O pacote divulgado pelo governo inclui novas ferramentas tecnológicas para aumentar o controle, a fiscalização e a transparência dos projetos beneficiados com a Lei Rouanet. A apresentação dos projetos passará a ser feita por sistema eletrônico interligado à Receita Federal, com posterior prestação de contas em tempo real por meio de conta vinculada ao Banco do Brasil. A movimentação dos recursos públicos liberados ficará publicada no Portal da Transparência.

O ministério também anunciou ações para a democratização do acesso aos recursos do incentivo fiscal e da produção cultural, além da desconcentração regional dos projetos apoiados, atualmente muito concentrados na Região Sudeste (80%).

Audiência pública
Em audiência pública realizada na Câmara nesta terça, deputados reforçaram a necessidade de aperfeiçoar ainda mais a Lei Rouanet. O colegiado debateu o uso indevido de nomes de maestros em projetos da empresa Rannavi Projeto e Marketing Cultural aprovados pelo Ministério da Cultura, a fim de viabilizar o evento "Orquestra Filarmônica São Paulo em turnê", em 2013.

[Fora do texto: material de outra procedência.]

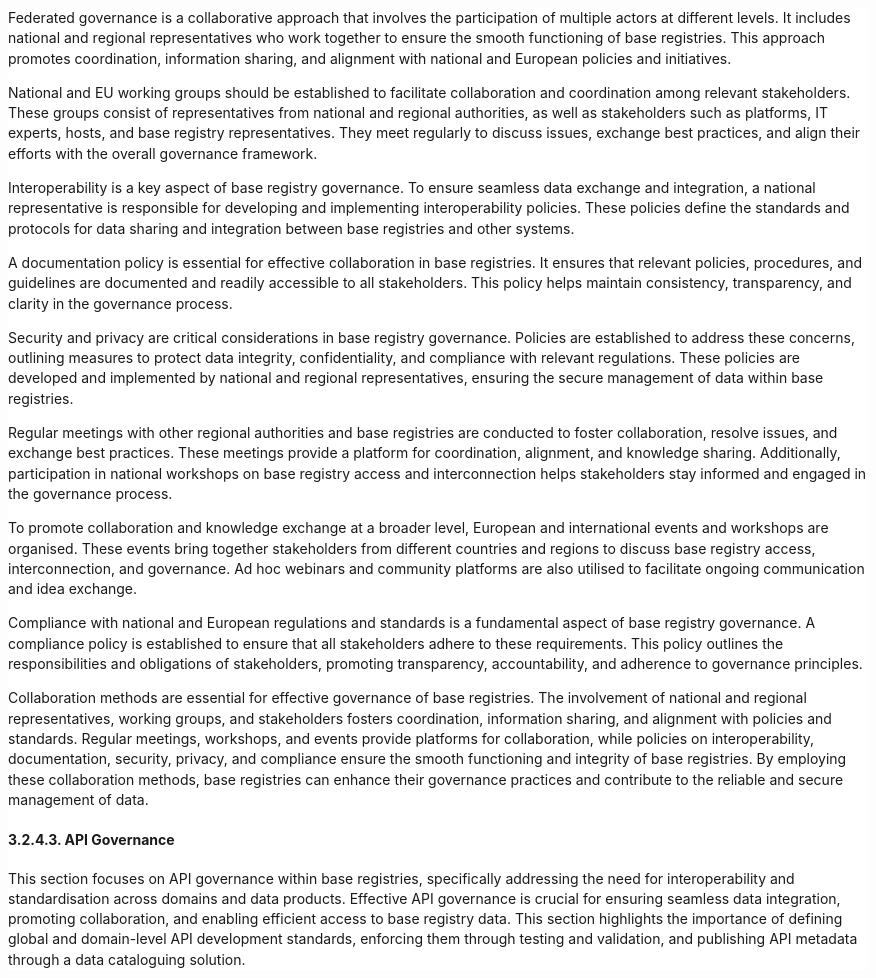 Federated governance is a collaborative approach that involves the participation of multiple actors at different levels. It includes national and regional representatives who work together to ensure the smooth functioning of base registries. This approach promotes coordination, information sharing, and alignment with national and European policies and initiatives.

National and EU working groups should be established to facilitate collaboration and coordination among relevant stakeholders. These groups consist of representatives from national and regional authorities, as well as stakeholders such as platforms, IT experts, hosts, and base registry representatives. They meet regularly to discuss issues, exchange best practices, and align their efforts with the overall governance framework.

Interoperability is a key aspect of base registry governance. To ensure seamless data exchange and integration, a national representative is responsible for developing and implementing interoperability policies. These policies define the standards and protocols for data sharing and integration between base registries and other systems.

A documentation policy is essential for effective collaboration in base registries. It ensures that relevant policies, procedures, and guidelines are documented and readily accessible to all stakeholders. This policy helps maintain consistency, transparency, and clarity in the governance process.

Security and privacy are critical considerations in base registry governance. Policies are established to address these concerns, outlining measures to protect data integrity, confidentiality, and compliance with relevant regulations. These policies are developed and implemented by national and regional representatives, ensuring the secure management of data within base registries.

Regular meetings with other regional authorities and base registries are conducted to foster collaboration, resolve issues, and exchange best practices. These meetings provide a platform for coordination, alignment, and knowledge sharing. Additionally, participation in national workshops on base registry access and interconnection helps stakeholders stay informed and engaged in the governance process.

To promote collaboration and knowledge exchange at a broader level, European and international events and workshops are organised. These events bring together stakeholders from different countries and regions to discuss base registry access, interconnection, and governance. Ad hoc webinars and community platforms are also utilised to facilitate ongoing communication and idea exchange.

Compliance with national and European regulations and standards is a fundamental aspect of base registry governance. A compliance policy is established to ensure that all stakeholders adhere to these requirements. This policy outlines the responsibilities and obligations of stakeholders, promoting transparency, accountability, and adherence to governance principles.

Collaboration methods are essential for effective governance of base registries. The involvement of national and regional representatives, working groups, and stakeholders fosters coordination, information sharing, and alignment with policies and standards. Regular meetings, workshops, and events provide platforms for collaboration, while policies on interoperability, documentation, security, privacy, and compliance ensure the smooth functioning and integrity of base registries. By employing these collaboration methods, base registries can enhance their governance practices and contribute to the reliable and secure management of data.

#### 3.2.4.3. API Governance  

This section focuses on API governance within base registries, specifically addressing the need for interoperability and standardisation across domains and data products. Effective API governance is crucial for ensuring seamless data integration, promoting collaboration, and enabling efficient access to base registry data. This section highlights the importance of defining global and domain-level API development standards, enforcing them through testing and validation, and publishing API metadata through a data cataloguing solution.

Cleia Viana/Câmara dos Deputados
Audiência pública para esclarecimentos sobre fatos relacionados a investigações da CPI. Maestro Solielson Guete
O maestro Solielson Guete afirmou que ficou sabendo pela imprensa das denúncias envolvendo a empresa Rannavi Projeto e Marketing Cultural

Citado, o maestro João Carlos Martins enviou carta à CPI para reafirmar que não conhece a Rannavi e jamais autorizou o uso de seu nome. Outro maestro, Solielson Guete, que se apresentou como presidente da Associação Orquestra Filarmônica São Paulo, também se disse vítima da Rannavi.

"Meu nome apareceu em um projeto que não era de meu conhecimento. Da mesma forma que meu colega maestro João Carlos Martins, eu soube do fato pela imprensa", declarou Guete.

Na avaliação dele, no caso da Rannavi, houve erro de procedimento do Ministério da Cultura. “A falha foi na admissibilidade do projeto. E isso seria resolvido com um simples pedido de anuência do corpo sinfônico”, explicou.

Possíveis fraudes
A CPI quer convocar agora Fábio Rodrigues Rocha, um dos sócios da Rannavi Projeto e Marketing Cultural. Para o deputado Izalci Lucas (PSDB-DF), o caso pode revelar uma sucessão de fraudes em torno da Lei Rouanet.

“No projeto, ele [Fábio] diz que faz eventos desde 2000. Mas, de 2000 a 2011, foi vendedor e analista de negócios de autopeças. A Rannavi era a empresa Lameiro Autopeças Ltda, com capital social de R$ 10 mil. Depois, teve os projetos aprovados pelo MinC em R$ 35 milhões”, afirmou o parlamentar. “O Fábio Rodrigues, junto com o Rafael [outro sócio da Rannavi], tem 13 pequenas empresas, quer dizer, empresas-fantasmas. É um laranjal completo”, completou.

No decorrer da audiência, os deputados descobriram que o maestro Solielson Guete já captou cerca de R$ 5 milhões via Lei Rouanet para a difusão de concertos eruditos. Pelo menos um deles será alvo de investigação: trata-se de uma série de três apresentações realizadas em dias seguidos em uma fazenda de Orlândia, no interior de São Paulo.

Foram captados R$ 1,2 milhão para esse evento ("Concerto com Meio Ambiente"), mas o relator, Domingos Sávio, suspeita de fraude e “desvio de propósito” no projeto, visto que os músicos da Filarmônica São Paulo foram arregimentados em Ribeirão Preto às vésperas do concerto, realizado em fazenda de propriedade de uma das empresas beneficiadas com a renúncia fiscal. A CPI já pediu cópias desse projeto e estuda novas convocações.